[Openmcl-devel] debugging debugging

Gary Byers gb at clozure.com
Fri May 8 04:25:55 PDT 2009



On Fri, 8 May 2009, Arthur W Cater wrote:

> As I mentioned in March, I have a similar problem with errors occurring on other threads,
> in my case often threads other than the Event thread.
> I'm told to type (:Y 8)   eg   but neither the Listener nor the AltConsole does anything
> when I do so.

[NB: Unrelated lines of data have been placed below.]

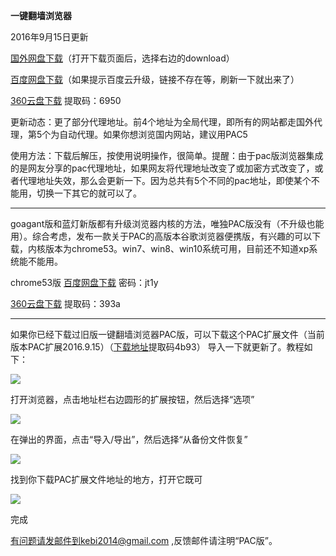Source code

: **一键翻墙浏览器**

2016年9月15日更新

[国外网盘下载](https://mega.nz/#!04wWFRwI!UHaWLZmMBSZjwJU8nBPjKglDBI7NOCtNRhGcarhSwQA)（打开下载页面后，选择右边的download）

[百度网盘下载](http://pan.baidu.com/s/1coTr2Y )（如果提示百度云升级，链接不存在等，刷新一下就出来了）

[360云盘下载](https://yunpan.cn/ckdX6XeSnth42 ) 提取码：6950

更新动态：更了部分代理地址。前4个地址为全局代理，即所有的网站都走国外代理，第5个为自动代理。如果你想浏览国内网站，建议用PAC5

使用方法：下载后解压，按使用说明操作，很简单。提醒：由于pac版浏览器集成的是网友分享的pac代理地址，如果网友将代理地址改变了或加密方式改变了，或者代理地址失效，那么会更新一下。因为总共有5个不同的pac地址，即使某个不能用，切换一下其它的就可以了。

***
goagant版和蓝灯新版都有升级浏览器内核的方法，唯独PAC版没有（不升级也能用）。综合考虑，发布一款关于PAC的高版本谷歌浏览器便携版，有兴趣的可以下载，内核版本为chrome53。win7、win8、win10系统可用，目前还不知道xp系统能不能用。

chrome53版 [百度网盘下载](http://pan.baidu.com/s/1bpMbynt ) 密码：jt1y

[360云盘下载](https://yunpan.cn/ckxaNS3wvfVJJ) 提取码：393a



***
如果你已经下载过旧版一键翻墙浏览器PAC版，可以下载这个PAC扩展文件（当前版本PAC扩展2016.9.15）（[下载地址](https://yunpan.cn/ckd9b9MaHBhZE )提取码4b93）  导入一下就更新了。教程如下：

![](https://raw.githubusercontent.com/Alvin9999/pac2/master/1.png)

打开浏览器，点击地址栏右边圆形的扩展按钮，然后选择“选项”


![](https://raw.githubusercontent.com/Alvin9999/pac2/master/2.png)

在弹出的界面，点击“导入/导出”，然后选择“从备份文件恢复”


![](https://raw.githubusercontent.com/Alvin9999/pac2/master/14.png)

找到你下载PAC扩展文件地址的地方，打开它既可


![](https://raw.githubusercontent.com/Alvin9999/pac2/master/3.png)

完成






有问题请发邮件到kebi2014@gmail.com ,反馈邮件请注明“PAC版”。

A simple example of this is with
>
> (process-run-function "Breaker" #'(lambda nil (break "Talk to me")))
>
> The Event thread still runs, but there is no way afaik of getting any
> debugging info, not even a simple backtrace.
>
> Arthur
>

Yuck.  Let me see if I can explain what's going on here (though I agree that
what's going on and what should/could be going on are different things.)

When the lisp starts up, it initializes (global) values of the standard input
and output stream variables.  When run in a TTY environment or under Emacs,
these streams are (usefully) connected to the process-wide standard input
and output devices (pipes or sockets or terminal-like devices).  When a GUI
application is launched on OSX, the devices to which these streams are connected
aren't appropriate for interactive I/O; when the CCL IDE starts up, it tries
to reconnect these streams to devices that talk to the AltConsole application
(which at least provides a primitive way of doing interactive I/O.)

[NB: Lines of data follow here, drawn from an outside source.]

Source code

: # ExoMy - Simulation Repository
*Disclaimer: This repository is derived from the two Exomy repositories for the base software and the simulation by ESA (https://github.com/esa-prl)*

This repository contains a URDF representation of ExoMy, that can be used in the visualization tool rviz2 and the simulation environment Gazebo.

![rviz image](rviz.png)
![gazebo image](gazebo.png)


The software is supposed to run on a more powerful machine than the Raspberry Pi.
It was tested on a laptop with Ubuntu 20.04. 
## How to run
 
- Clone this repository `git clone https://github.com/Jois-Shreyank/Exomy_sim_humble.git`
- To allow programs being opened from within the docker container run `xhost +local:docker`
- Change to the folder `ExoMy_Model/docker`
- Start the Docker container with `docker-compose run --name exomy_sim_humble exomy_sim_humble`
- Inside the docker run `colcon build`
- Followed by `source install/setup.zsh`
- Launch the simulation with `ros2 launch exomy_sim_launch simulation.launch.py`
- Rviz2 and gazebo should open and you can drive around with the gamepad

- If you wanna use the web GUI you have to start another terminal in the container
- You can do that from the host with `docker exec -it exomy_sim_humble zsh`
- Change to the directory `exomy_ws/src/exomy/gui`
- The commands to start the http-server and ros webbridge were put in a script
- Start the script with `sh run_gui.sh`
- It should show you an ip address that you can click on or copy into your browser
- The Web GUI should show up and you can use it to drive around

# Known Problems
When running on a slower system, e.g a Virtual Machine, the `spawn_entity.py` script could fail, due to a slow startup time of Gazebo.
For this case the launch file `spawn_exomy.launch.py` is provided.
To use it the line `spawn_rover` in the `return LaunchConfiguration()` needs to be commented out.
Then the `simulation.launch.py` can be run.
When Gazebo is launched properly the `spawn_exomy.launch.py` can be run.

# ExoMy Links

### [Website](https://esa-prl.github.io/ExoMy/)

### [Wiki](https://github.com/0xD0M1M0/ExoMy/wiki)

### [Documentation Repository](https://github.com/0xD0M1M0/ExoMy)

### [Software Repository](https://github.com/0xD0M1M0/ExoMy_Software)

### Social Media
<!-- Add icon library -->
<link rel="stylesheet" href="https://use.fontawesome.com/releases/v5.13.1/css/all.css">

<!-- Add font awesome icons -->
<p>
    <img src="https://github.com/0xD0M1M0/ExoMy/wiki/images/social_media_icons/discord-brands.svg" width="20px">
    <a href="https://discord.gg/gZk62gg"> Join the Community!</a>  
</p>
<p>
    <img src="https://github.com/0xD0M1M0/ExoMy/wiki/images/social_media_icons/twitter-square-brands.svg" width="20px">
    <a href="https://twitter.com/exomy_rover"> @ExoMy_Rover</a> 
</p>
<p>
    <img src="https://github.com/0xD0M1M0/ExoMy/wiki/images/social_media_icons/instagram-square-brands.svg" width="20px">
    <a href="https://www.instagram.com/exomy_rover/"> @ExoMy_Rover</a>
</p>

When the (non-GUI) CCL starts up, a listener thread is created that uses
these standard streams (and can therefore talk to a Terminal window, Emacs, etc.)
The listener thread is marked as being the "owner" of the global standard input
stream (since it's expected to make heavy use of that stream, to run the REPL,
etc.)  If some background thread needs to do input from that stream, it announces
that fact and advises us to type (:y <n>); in the listener, we have to ensure
that we're talking to the REPL (either at top level or in a break loop) and type
that command in order to (temporarily) transfer the exclusive right to use that
global input stream to the background thread.

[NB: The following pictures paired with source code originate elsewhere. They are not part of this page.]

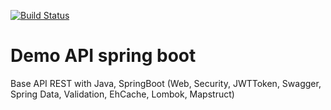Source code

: [![Build Status](https://travis-ci.org/rraminelli/demo-api-spring-boot.svg?branch=master)](https://travis-ci.org/rraminelli/demo-api-spring-boot)

# Demo API spring boot

Base API REST with Java, SpringBoot (Web, Security, JWTToken, Swagger, Spring Data, Validation, EhCache, Lombok, Mapstruct)
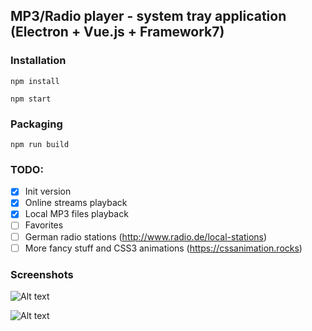 ## MP3/Radio player - system tray application (Electron + Vue.js + Framework7)

### Installation
`npm install`

`npm start`

### Packaging
`npm run build`

### TODO:
- [x] Init version
- [x] Online streams playback
- [x] Local MP3 files playback
- [ ] Favorites
- [ ] German radio stations (http://www.radio.de/local-stations)
- [ ] More fancy stuff and CSS3 animations (https://cssanimation.rocks)

### Screenshots

![Alt text](https://github.com/vlewin/electron-tray-player/blob/master/images/Screenshot.png?raw=true "Optional Title")

![Alt text](https://github.com/vlewin/electron-tray-player/blob/master/images/Screenshot2.png?raw=true "Optional Title")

If the listener thread isn't in the REPL, we generally have to wait until it
is or interrupt it to get it to that point before typing (:Y <n>) will have
the desired effect.

When the IDE starts up, the initial thread is marked as the owner of the global
input stream (connected to AltConsole).  When listener windows are created in
the IDE, the listener threads that are created at the same time arrange to use
interactive streams connected to that listener window (and its buffer.)  If
a background thread is created, then by default it will try to use the global
(AltConsole-based) interactive streams.  (See below.)

If that background thread needs to use the global input stream (owned
by the initial/event thread), it'll print a message to that effect on
its standard error or output stream (I forget which, but they'd both
be associated with AltConsole) and wait for the input stream's owner
to transfer ownership (via a :y command in a REPL).  Of course,
the input stream's owner is busy processing events isn't really running
a REPL, so (as you noted) nothing really happens.

If we were to keep this paradigm (background threads try to do emergency
I/O using a shared input stream), then we'd presumably want to have some
other means of doing the equivalent of :Y (a menu command or something)
that wouldn're require the event thread to be at a REPL prompt.  If you
want to see what's going on here or need to handle this situation in an
emergency in the short term, you can do:

- in an IDE listener, do:

? (process-run-function "background" #'break)

This should cause output to the AltConsole window, announcing that the background
thread wants to enter a break loop and needs someone to type a :Y command to let
it use the global input stream.  (Of course, it's not the act of typing that
command that transfers ownership, it's the act of a REPL running in the owning
thread reading and processing that command that does the transfer.)  The owning
thread, of course, is busy processing events, so let's change that.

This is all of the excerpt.